### WHAT IS EXPECTED
A single number is the answer: the count of lines in these records with "false" in them.

### MATERIAL SHOWN
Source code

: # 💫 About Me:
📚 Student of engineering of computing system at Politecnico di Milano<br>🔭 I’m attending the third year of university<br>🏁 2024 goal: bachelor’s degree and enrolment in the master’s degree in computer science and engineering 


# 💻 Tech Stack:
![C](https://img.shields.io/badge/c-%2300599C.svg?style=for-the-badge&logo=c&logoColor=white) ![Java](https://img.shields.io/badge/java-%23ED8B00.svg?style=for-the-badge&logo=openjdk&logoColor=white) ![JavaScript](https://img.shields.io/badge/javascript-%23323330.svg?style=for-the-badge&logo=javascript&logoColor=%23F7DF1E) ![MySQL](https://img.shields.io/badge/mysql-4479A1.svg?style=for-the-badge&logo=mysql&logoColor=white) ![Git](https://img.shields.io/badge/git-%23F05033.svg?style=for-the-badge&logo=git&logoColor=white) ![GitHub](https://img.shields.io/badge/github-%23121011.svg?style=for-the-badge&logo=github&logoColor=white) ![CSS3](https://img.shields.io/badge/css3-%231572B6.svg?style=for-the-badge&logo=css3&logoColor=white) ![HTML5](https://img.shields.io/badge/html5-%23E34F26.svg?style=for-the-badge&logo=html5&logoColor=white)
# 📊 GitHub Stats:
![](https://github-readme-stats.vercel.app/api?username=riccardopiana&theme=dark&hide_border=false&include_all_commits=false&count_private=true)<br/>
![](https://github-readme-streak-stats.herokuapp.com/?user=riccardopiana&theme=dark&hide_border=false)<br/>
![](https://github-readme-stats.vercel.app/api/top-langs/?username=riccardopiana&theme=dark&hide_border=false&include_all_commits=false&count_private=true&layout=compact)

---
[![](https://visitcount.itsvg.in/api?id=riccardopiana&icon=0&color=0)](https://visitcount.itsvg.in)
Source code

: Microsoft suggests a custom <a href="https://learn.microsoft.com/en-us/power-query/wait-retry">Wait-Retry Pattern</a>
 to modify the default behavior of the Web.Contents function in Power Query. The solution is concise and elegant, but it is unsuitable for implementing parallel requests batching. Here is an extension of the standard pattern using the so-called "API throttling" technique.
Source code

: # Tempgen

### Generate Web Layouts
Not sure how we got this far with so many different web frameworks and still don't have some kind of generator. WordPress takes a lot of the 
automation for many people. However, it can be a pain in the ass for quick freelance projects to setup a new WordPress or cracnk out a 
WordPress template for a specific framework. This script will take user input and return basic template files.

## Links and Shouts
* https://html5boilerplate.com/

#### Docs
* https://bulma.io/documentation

### TASK ANSWER
3